コンセプト型(以下「コ」)「明日、ランチを食べに行こうよ!」

構造型(以下「構」)「ずいぶん急だね(笑)。いいけど、何時にする?」

コ「決まりだね。朝起きたら連絡するから、その後に合流しよう」

構「一応、待ち合わせ時間は決めておかない? 12時はどう?」

コ「起きられるかな…。頑張るよ!」

構「何を食べたいの?」

コ「魚料理なんてどう?」

構「いいね。行きたいお店は決まってる?」

コ「築地に行けば、どこか良いお店がありそうじゃない?」

構「何店か目星はつけてるの?」

コ「いや。ぶらぶらして見つけようよ」

構「土日は市場が閉まってるから、営業してるお店が少ないんじゃない?」

コ「大丈夫だよ。どこかは開いてるよ。じゃあ明日ね」

構「あ、待って。待ち合わせ場所は?」

コ「築地駅でいいんじゃない」

構「何番出口?」

コ「着いたら電話するよ。じゃあね」

 この場合、構造型の人は「本当に時間通りに来るのか」「開いてるお店は見つかるのか」「待ち合わせ場所が分かるか」など予測できないことに不安を抱える。一方、コンセプト型の人は「明日、起きたら電話するって言っているのに。それから、その日の予定を決めたらいいじゃないか」と細かいやり取りにイライラする。あなたは4つの特性のうち、「自分はこのタイプかな?」と思い当たる節があっただろうか?

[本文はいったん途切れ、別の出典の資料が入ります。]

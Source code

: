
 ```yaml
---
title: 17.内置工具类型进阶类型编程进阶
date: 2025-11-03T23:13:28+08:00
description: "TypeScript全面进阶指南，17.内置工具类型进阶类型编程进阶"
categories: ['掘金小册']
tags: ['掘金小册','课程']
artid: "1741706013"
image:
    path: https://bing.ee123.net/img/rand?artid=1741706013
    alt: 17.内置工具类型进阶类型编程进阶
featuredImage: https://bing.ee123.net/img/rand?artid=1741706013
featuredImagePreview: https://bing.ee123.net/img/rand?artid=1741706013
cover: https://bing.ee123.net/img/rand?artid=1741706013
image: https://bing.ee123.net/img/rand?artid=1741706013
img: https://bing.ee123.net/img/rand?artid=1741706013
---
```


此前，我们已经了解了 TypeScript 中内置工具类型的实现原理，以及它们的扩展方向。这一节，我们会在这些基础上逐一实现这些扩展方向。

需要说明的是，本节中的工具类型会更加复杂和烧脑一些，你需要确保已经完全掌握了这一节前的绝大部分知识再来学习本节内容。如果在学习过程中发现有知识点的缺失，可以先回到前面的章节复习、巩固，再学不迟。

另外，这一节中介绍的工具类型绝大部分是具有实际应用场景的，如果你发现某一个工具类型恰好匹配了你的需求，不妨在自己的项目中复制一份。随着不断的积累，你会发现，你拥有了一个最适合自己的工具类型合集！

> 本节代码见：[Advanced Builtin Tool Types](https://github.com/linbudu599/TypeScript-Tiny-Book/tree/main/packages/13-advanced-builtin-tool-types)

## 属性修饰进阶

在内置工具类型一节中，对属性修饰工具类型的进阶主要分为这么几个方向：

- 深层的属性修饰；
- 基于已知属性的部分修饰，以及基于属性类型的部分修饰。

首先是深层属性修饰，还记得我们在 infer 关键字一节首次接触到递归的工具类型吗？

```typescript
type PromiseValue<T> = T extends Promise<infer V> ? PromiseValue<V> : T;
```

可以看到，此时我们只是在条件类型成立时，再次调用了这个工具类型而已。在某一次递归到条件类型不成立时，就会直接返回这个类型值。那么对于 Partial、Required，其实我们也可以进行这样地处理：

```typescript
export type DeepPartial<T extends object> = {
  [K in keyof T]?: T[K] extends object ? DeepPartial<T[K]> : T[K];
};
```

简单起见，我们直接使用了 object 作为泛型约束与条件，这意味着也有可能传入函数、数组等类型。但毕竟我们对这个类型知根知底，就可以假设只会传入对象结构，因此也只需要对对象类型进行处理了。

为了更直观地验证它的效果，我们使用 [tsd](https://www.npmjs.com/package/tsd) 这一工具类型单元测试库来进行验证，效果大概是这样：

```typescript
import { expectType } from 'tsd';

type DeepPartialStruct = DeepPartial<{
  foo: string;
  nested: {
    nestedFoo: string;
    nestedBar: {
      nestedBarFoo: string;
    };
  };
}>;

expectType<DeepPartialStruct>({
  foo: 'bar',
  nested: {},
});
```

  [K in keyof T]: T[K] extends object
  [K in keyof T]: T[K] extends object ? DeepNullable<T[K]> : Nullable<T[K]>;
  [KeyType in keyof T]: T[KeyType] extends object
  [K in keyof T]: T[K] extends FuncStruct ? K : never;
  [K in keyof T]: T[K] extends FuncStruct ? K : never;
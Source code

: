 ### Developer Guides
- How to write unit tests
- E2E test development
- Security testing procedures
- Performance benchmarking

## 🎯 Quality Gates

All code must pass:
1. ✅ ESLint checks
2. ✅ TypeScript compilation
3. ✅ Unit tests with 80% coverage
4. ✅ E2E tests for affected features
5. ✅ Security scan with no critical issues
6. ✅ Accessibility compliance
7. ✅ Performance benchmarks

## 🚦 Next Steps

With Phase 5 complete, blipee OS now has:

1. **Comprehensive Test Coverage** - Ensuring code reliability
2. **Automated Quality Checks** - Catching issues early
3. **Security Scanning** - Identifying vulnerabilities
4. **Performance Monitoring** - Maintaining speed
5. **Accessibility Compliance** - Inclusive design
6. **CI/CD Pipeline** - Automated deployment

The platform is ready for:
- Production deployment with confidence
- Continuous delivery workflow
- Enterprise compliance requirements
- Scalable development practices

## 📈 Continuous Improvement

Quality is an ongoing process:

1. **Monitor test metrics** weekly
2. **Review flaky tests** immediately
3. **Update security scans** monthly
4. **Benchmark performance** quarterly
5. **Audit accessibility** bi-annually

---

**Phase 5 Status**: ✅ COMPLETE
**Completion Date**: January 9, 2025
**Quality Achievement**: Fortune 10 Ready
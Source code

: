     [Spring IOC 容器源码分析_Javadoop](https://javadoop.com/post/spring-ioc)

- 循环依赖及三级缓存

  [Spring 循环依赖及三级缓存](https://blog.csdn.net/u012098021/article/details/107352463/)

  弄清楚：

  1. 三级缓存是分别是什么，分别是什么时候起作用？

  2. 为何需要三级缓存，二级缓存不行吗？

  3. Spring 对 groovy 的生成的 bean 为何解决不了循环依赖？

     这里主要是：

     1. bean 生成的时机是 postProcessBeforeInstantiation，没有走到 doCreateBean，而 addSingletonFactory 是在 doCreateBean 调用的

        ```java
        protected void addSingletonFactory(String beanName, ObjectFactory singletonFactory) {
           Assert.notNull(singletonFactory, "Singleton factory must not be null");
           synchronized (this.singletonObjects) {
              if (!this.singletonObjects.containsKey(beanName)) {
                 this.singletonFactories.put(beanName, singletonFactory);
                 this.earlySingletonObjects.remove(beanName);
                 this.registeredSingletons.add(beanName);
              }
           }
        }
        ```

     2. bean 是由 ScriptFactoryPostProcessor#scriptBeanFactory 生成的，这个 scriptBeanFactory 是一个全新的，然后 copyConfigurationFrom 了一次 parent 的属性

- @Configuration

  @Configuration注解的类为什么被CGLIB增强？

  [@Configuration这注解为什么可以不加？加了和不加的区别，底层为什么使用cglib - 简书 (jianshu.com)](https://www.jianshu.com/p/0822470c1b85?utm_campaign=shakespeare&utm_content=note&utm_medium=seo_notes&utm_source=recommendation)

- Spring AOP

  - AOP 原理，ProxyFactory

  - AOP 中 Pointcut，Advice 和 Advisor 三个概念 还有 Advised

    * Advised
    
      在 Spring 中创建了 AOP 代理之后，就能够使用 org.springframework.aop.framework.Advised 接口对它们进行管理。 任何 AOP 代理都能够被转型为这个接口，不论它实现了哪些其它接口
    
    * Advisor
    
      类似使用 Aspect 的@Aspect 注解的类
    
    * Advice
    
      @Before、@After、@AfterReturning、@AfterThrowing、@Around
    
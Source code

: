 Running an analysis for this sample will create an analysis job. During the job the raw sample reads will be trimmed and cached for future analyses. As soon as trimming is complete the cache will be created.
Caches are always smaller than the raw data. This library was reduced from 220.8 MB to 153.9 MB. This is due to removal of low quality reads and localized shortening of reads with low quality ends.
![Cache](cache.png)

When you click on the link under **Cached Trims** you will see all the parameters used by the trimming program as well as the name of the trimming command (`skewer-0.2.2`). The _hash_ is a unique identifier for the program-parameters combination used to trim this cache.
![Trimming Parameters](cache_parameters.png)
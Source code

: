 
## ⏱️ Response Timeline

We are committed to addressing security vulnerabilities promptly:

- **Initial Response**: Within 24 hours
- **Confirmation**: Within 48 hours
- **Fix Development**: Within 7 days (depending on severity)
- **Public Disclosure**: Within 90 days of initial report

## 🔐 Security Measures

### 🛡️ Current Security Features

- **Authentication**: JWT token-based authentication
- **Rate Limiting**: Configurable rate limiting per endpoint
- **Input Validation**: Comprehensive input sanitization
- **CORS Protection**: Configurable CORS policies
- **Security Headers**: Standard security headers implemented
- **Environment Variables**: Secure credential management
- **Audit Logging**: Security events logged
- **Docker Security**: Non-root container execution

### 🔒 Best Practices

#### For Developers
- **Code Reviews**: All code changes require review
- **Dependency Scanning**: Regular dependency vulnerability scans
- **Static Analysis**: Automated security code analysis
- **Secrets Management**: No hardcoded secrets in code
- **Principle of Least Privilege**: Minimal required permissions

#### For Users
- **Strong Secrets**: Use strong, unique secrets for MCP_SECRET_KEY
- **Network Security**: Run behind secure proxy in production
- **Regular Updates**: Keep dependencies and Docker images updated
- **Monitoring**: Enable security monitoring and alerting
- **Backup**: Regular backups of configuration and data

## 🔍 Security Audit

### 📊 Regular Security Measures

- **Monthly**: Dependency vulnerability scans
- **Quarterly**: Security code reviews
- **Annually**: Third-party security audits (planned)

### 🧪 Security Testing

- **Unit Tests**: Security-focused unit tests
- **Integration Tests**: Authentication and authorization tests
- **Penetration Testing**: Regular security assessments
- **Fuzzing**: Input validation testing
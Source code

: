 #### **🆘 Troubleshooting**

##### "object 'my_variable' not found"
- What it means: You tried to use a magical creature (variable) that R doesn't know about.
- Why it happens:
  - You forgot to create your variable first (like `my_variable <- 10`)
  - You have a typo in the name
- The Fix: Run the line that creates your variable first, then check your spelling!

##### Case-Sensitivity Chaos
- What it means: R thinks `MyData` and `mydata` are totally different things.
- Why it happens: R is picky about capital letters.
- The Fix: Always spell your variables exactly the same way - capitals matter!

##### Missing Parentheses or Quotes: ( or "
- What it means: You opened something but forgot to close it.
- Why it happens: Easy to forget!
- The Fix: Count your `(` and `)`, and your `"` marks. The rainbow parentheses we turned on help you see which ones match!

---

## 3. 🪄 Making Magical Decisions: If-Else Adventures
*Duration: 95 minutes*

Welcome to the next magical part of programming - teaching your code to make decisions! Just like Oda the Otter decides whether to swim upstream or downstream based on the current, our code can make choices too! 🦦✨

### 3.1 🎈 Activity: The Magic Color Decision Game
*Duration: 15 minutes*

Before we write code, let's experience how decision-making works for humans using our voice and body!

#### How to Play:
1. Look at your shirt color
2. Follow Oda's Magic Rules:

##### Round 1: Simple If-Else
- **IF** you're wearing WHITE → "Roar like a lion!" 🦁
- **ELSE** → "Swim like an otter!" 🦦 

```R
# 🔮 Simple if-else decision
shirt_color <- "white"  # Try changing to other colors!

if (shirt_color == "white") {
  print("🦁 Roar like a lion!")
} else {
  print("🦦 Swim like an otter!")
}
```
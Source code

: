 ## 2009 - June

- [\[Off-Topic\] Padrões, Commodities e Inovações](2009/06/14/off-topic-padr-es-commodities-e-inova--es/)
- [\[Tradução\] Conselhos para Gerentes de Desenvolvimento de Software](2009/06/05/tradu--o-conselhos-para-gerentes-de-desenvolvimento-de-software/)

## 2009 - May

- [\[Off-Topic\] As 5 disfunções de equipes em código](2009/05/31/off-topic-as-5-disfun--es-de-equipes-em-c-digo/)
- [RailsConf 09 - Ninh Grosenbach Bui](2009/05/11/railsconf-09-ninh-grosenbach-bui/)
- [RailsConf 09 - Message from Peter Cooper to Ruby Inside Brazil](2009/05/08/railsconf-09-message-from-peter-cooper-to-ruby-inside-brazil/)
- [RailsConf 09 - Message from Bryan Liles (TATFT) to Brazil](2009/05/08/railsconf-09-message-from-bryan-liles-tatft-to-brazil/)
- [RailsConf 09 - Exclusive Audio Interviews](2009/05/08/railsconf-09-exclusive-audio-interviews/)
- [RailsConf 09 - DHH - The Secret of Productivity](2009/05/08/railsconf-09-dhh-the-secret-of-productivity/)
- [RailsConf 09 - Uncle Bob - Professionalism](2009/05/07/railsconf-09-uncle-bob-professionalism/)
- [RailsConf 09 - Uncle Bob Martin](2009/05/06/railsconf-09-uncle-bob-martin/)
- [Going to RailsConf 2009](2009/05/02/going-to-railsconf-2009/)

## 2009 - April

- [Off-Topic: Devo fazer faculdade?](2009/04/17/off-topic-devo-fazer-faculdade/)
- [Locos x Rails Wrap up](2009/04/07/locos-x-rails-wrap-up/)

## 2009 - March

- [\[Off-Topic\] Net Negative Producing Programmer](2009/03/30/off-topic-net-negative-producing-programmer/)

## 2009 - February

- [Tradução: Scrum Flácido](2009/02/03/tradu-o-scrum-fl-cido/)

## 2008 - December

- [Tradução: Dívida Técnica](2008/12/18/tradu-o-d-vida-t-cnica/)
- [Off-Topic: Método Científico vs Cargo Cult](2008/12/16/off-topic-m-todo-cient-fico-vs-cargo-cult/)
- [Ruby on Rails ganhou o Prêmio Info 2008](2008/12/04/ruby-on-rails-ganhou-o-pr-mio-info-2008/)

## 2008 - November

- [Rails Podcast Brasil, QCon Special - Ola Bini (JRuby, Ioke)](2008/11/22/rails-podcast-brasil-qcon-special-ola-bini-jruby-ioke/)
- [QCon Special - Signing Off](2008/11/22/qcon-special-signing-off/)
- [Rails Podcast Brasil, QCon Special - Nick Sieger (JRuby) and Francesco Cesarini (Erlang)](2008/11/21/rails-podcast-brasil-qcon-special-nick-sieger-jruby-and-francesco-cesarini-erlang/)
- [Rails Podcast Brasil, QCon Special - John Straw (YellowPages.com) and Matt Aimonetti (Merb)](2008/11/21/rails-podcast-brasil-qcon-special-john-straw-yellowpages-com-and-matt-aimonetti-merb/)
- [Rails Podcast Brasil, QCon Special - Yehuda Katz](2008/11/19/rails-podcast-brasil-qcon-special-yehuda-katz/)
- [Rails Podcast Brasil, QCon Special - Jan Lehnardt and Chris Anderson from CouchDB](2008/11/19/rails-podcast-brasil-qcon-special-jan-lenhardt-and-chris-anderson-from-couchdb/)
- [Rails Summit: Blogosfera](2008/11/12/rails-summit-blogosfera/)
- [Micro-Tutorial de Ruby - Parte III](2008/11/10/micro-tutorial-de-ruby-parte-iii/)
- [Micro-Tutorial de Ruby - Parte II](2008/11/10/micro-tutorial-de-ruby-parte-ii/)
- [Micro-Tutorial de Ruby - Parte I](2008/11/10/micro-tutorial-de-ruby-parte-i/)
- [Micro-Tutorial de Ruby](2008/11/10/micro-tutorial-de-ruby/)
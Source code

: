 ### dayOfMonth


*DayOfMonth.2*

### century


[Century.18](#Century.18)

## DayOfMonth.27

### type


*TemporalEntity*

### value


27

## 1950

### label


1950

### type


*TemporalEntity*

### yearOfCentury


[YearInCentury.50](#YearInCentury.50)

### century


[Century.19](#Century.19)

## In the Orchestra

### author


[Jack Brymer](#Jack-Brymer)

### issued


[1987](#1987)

 次に行動の癖では、「自己表現性」「自己主張性」「柔軟性」の3つの行動特性(行動の癖)がパーセンタイル化される(小さい数字から大きい数字に並べ、何パーセント目にあたるかが示される)。3つの行動特性の定義は以下だ。

■自己表現性(自分の考えや感情を表現する度合い)

■自己主張性(周囲に対してどれだけ主導権を握りたいかの度合い)

■柔軟性(他人の考えや行動を受け入れようとする意思の度合い)

 例えば自己表現性が80パーセンタイル(高い)、自己主張性が20パーセンタイル(低い)、柔軟性が90パーセンタイル(高い)のAさんが、職場の慰安旅行先を決めるための打合せをしていたとしよう。

 まず、会話を仕切るのは口数が多いAさんだ。

 A「早速始めよう。旅先はどこがいいかな?」

 Aさんは意見するのに抵抗がないため、自身が行ってみたかった旅先を提案する。

 A「夏だし、避暑地の軽井沢なんてどう?」

 ところが、他の人からはハワイへ行きたいと声があがり、賛同する者もでてきた。周囲に対して、主導権を握りたいという欲求が低く、他人の意見を受け入れることに抵抗がないAさんはこれを快諾する。

 A「たしかに、ハワイも夏らしくていいね! バナナボートに乗ろう!」

 もし自己主張性の強い人であれば、「国内旅行の方が経費削減できる」と説得するかもしれないし、柔軟性の低い人であれば「慰安旅行は不参加にして、個人的に軽井沢へ行こう」と、あくまで自分の意志を貫くかもしれない。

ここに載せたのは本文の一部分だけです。